A Utility Got Hacked!

Well…Not Really…It was just a laptop…but is was CLOSE

Actually…that attempt not even as bad as it has been in the past…

As it turns out that was just sensationalism BUT it did remind me of a story when I worked for a major utility that had been hacked.  As it turns out, utilities get attacked almost constantly and the PLAN for overcoming attacks is to build the EXACT same system as a backup…

Right, so here is how THAT conversation went:

Me: “So…errr…if you build the EXACT same system won’t it just be hacked with the same attack?!?”

Mr. Utility Man: “Probably”

Me: “Ummm…doesn’t that sound like a bad plan?”

Mr. Utility Man: “Not my problem, my job is XYZ, not stupid security”

Guess what?  He was 100% correct.  He spent YEARS learning more about his specialty than I will ever know about my field and he was incredibly smart about HIS field and yet there he was, stuck building an exact duplicate of an existing system to fall back upon in case of a hack.  The best part was that the fallback for the PLAN is nothing – literally – blackouts, chaos, the Dark Ages.

Awesome Sauce.

I will never forget that conversation for two reasons – first the incredible ineptitude that pervades our critical infrastructure when it comes to security.  The second was the unbelievable skill when it came to the SERVICE these same people provide when it came to energy.  In the first case, security, it was all product based – implement this static system, widget or stop-gap – but in the second is was a service based on tools.  Within their expertise, these same people – who a minute ago I contemplated beating with a sledgehammer – transformed into amazing engineers fluidly responding to an array of issues, working with their tools (physical and digital) to effortlessly resolve complex challenges that quickly fried my brain.
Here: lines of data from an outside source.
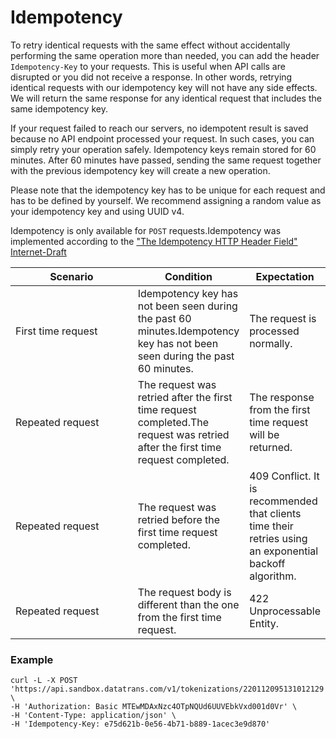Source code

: # Idempotency

To retry identical requests with the same effect without accidentally performing the same operation more than needed, you can add the header `Idempotency-Key` to your requests. This is useful when API calls are disrupted or you did not receive a response. In other words, retrying identical requests with our idempotency key will not have any side effects. We will return the same response for any identical request that includes the same idempotency key.

If your request failed to reach our servers, no idempotent result is saved because no API endpoint processed your request. In such cases, you can simply retry your operation safely. Idempotency keys remain stored for 60 minutes. After 60 minutes have passed, sending the same request together with the previous idempotency key will create a new operation.

Please note that the idempotency key has to be unique for each request and has to be defined by yourself. We recommend assigning a random value as your idempotency key and using UUID v4.&#x20;

Idempotency is only available for `POST` requests.Idempotency was implemented according to the ["The Idempotency HTTP Header Field" Internet-Draft](https://tools.ietf.org/id/draft-idempotency-header-01.html)​​

<table><thead><tr><th width="211">Scenario</th><th>Condition</th><th>Expectation</th></tr></thead><tbody><tr><td>First time request</td><td>Idempotency key has not been seen during the past 60 minutes.Idempotency key has not been seen during the past 60 minutes.</td><td>The request is processed normally.</td></tr><tr><td>Repeated request</td><td>The request was retried after the first time request completed.The request was retried after the first time request completed.</td><td>The response from the first time request will be returned.</td></tr><tr><td>Repeated request</td><td>The request was retried before the first time request completed.</td><td>409 Conflict. It is recommended that clients time their retries using an exponential backoff algorithm.</td></tr><tr><td>Repeated request</td><td>The request body is different than the one from the first time request.</td><td>422 Unprocessable Entity.</td></tr></tbody></table>

### Example <a href="#example" id="example"></a>

```
curl -L -X POST 'https://api.sandbox.datatrans.com/v1/tokenizations/220112095131012129' \
-H 'Authorization: Basic MTEwMDAxNzc4OTpNQUd6UUVEbkVxd001d0Vr' \
-H 'Content-Type: application/json' \
-H 'Idempotency-Key: e75d621b-0e56-4b71-b889-1acec3e9d870'
```
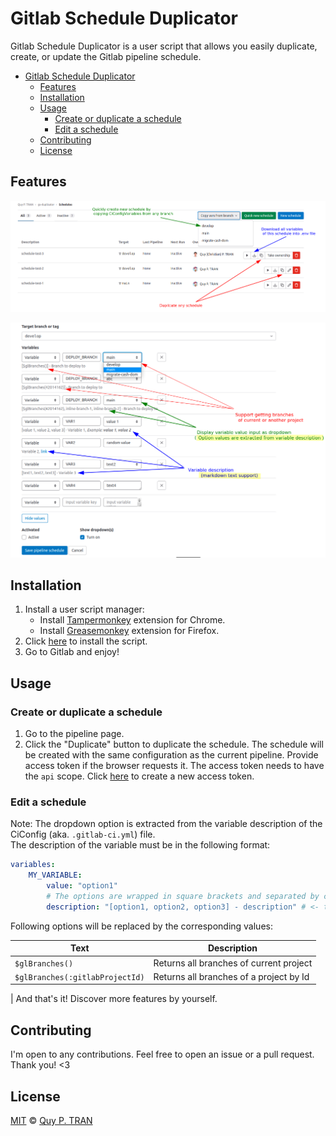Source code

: # Gitlab Schedule Duplicator

Gitlab Schedule Duplicator is a user script that allows you easily duplicate, create, or update the Gitlab pipeline schedule.

- [Gitlab Schedule Duplicator](#gitlab-schedule-duplicator)
	- [Features](#features)
	- [Installation](#installation)
	- [Usage](#usage)
		- [Create or duplicate a schedule](#create-or-duplicate-a-schedule)
		- [Edit a schedule](#edit-a-schedule)
	- [Contributing](#contributing)
	- [License](#license)

## Features

![feature 1](imgs/feature-1.png)

![feature 2](imgs/feature-2.png)

## Installation

1. Install a user script manager:
	- Install [Tampermonkey](https://chrome.google.com/webstore/detail/tampermonkey/dhdgffkkebhmkfjojejmpbldmpobfkfo) extension for Chrome.
	- Install [Greasemonkey](https://addons.mozilla.org/en-US/firefox/addon/greasemonkey/) extension for Firefox.
2. Click [here](https://gitlab.com/tranphuquy19/gs-duplicator/-/raw/main/dist/gs-duplicator.user.min.js) to install the script.
3. Go to Gitlab and enjoy!

## Usage

### Create or duplicate a schedule

1. Go to the pipeline page.
2. Click the "Duplicate" button to duplicate the schedule. The schedule will be created with the same configuration as the current pipeline. Provide access token if the browser requests it. The access token needs to have the `api` scope. Click [here](https://gitlab.com/-/profile/personal_access_tokens) to create a new access token.

### Edit a schedule

Note: The dropdown option is extracted from the variable description of the CiConfig (aka. `.gitlab-ci.yml`) file.
<br>
The description of the variable must be in the following format:

```yaml
variables:
	MY_VARIABLE:
		value: "option1"
		# The options are wrapped in square brackets and separated by commas (,). Must be at the beginning of the line.
		description: "[option1, option2, option3] - description" # <- this is the description
```

Following options will be replaced by the corresponding values:

| Text                            | Description                             |
|---------------------------------|-----------------------------------------|
| `$glBranches()`                 | Returns all branches of current project |
| `$glBranches(:gitlabProjectId)` | Returns all branches of a project by Id |

| And that's it! Discover more features by yourself.

## Contributing

I'm open to any contributions. Feel free to open an issue or a pull request. Thank you! <3

## License

[MIT](LICENSE) © [Quy P. TRAN](https://github.com/tranphuquy19)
Whenever I see truly competent solutions in the world, the story is always the same – skilled people leveraging tools in a services-oriented approach.  Whenever I see ineffective, struggling or otherwise poor efforts, I always see a plethora of products and very little in terms of true expertise.  Do you know what I see when it comes to security?

LOTS and LOTS of products.

LOTS and LOTS of problems.

Hmmmm….I wonder if there is any connection?!?

Seriously, there needs to be a change of seismic, epic, titanic proportions – a move from used car salesmen pushing already-obsolete products to a services model.  Security is NOT static, it is always changing and solutions will ALWAYS CHANGE.  Customers need a service that takes on this challenge and responsibility, a provider that handles the issues, resolves the problems and gets security out of the way.

The idea that services (leveraging superior tools) are superior for rapidly changing situations will always be better than static products is not rocket science (which is a service BTW)!